→ **WHAT YOU NEED TO DO**
Your task is to copy each line of the material below that includes "metadata".

→ **MATERIAL SUPPLIED**
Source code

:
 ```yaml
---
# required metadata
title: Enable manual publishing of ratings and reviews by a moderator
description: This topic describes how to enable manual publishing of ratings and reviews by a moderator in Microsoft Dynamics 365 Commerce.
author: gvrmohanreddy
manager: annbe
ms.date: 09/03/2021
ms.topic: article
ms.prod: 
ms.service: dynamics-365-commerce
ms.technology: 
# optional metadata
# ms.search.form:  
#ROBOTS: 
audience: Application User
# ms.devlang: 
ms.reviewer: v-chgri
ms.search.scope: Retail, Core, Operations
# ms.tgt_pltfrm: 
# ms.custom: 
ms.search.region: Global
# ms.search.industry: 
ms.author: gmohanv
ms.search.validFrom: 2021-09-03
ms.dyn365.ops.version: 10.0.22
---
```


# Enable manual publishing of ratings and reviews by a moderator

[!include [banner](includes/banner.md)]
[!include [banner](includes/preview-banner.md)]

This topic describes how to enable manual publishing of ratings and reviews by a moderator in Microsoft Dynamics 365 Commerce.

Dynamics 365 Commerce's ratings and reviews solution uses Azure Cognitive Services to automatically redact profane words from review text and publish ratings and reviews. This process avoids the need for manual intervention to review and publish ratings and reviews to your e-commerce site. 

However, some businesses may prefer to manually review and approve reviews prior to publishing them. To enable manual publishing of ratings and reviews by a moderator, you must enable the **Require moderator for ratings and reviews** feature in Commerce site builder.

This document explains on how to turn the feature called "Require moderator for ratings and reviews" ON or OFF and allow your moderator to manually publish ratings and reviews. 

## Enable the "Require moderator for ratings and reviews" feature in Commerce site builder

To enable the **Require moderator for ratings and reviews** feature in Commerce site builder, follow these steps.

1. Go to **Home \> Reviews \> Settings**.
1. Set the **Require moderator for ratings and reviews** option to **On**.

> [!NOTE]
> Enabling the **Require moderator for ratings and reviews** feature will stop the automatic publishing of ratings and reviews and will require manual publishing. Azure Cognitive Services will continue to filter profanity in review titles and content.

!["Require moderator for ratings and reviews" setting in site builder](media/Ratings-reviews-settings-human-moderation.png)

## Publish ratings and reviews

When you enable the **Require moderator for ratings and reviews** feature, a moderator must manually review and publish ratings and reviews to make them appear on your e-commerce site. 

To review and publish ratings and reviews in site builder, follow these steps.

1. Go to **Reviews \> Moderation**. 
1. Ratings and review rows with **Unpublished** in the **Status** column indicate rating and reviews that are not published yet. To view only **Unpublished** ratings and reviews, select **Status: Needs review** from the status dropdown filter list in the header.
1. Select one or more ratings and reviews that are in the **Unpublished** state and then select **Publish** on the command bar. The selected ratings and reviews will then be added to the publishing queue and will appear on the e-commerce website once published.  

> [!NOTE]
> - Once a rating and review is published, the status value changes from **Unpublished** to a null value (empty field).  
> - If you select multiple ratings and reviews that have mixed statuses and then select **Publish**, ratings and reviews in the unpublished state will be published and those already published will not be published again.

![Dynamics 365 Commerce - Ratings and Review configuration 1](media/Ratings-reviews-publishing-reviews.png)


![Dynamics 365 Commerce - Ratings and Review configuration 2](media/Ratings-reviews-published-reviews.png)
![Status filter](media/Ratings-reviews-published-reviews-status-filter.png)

* * *

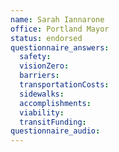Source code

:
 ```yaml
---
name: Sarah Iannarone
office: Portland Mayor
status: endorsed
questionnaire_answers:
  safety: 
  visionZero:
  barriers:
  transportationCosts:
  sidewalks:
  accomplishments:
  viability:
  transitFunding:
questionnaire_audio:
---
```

→ **TASK RESPONSE**
# required metadata
# optional metadata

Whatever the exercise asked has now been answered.